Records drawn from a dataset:
══════════

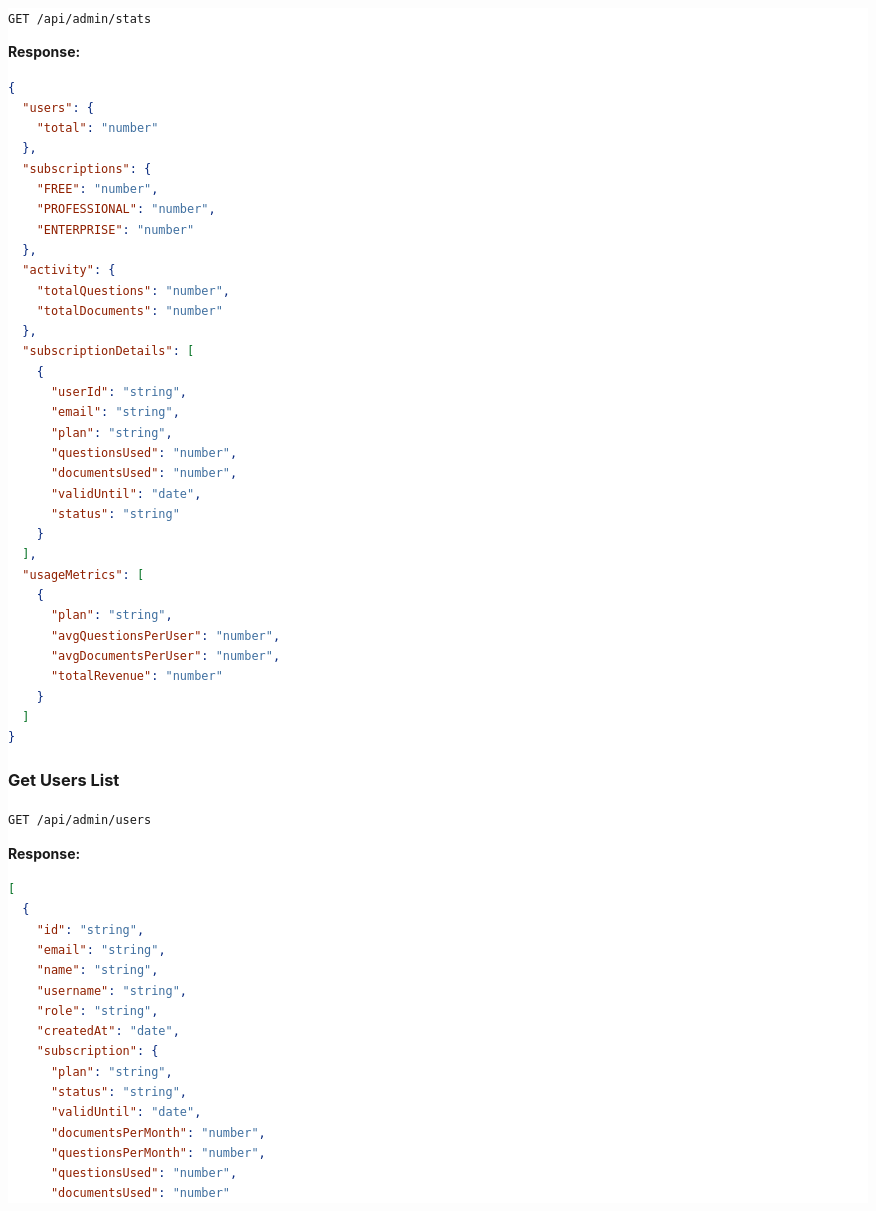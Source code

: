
 ```http
GET /api/admin/stats
```

**Response:**

```json
{
  "users": {
    "total": "number"
  },
  "subscriptions": {
    "FREE": "number",
    "PROFESSIONAL": "number",
    "ENTERPRISE": "number"
  },
  "activity": {
    "totalQuestions": "number",
    "totalDocuments": "number"
  },
  "subscriptionDetails": [
    {
      "userId": "string",
      "email": "string",
      "plan": "string",
      "questionsUsed": "number",
      "documentsUsed": "number",
      "validUntil": "date",
      "status": "string"
    }
  ],
  "usageMetrics": [
    {
      "plan": "string",
      "avgQuestionsPerUser": "number",
      "avgDocumentsPerUser": "number",
      "totalRevenue": "number"
    }
  ]
}
```

### Get Users List

```http
GET /api/admin/users
```

**Response:**

```json
[
  {
    "id": "string",
    "email": "string",
    "name": "string",
    "username": "string",
    "role": "string",
    "createdAt": "date",
    "subscription": {
      "plan": "string",
      "status": "string",
      "validUntil": "date",
      "documentsPerMonth": "number",
      "questionsPerMonth": "number",
      "questionsUsed": "number",
      "documentsUsed": "number"
```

══════════

What is needed:
Your task is to set down the records shown above exactly, minus any pictures.

Task solution:
Source code

:
 ```http
GET /api/admin/stats
```

**Response:**

```json
{
  "users": {
    "total": "number"
  },
  "subscriptions": {
    "FREE": "number",
    "PROFESSIONAL": "number",
    "ENTERPRISE": "number"
  },
  "activity": {
    "totalQuestions": "number",
    "totalDocuments": "number"
  },
  "subscriptionDetails": [
    {
      "userId": "string",
      "email": "string",
      "plan": "string",
      "questionsUsed": "number",
      "documentsUsed": "number",
      "validUntil": "date",
      "status": "string"
    }
  ],
  "usageMetrics": [
    {
      "plan": "string",
      "avgQuestionsPerUser": "number",
      "avgDocumentsPerUser": "number",
      "totalRevenue": "number"
    }
  ]
}
```

### Get Users List

```http
GET /api/admin/users
```

**Response:**

```json
[
  {
    "id": "string",
    "email": "string",
    "name": "string",
    "username": "string",
    "role": "string",
    "createdAt": "date",
    "subscription": {
      "plan": "string",
      "status": "string",
      "validUntil": "date",
      "documentsPerMonth": "number",
      "questionsPerMonth": "number",
      "questionsUsed": "number",
      "documentsUsed": "number"
```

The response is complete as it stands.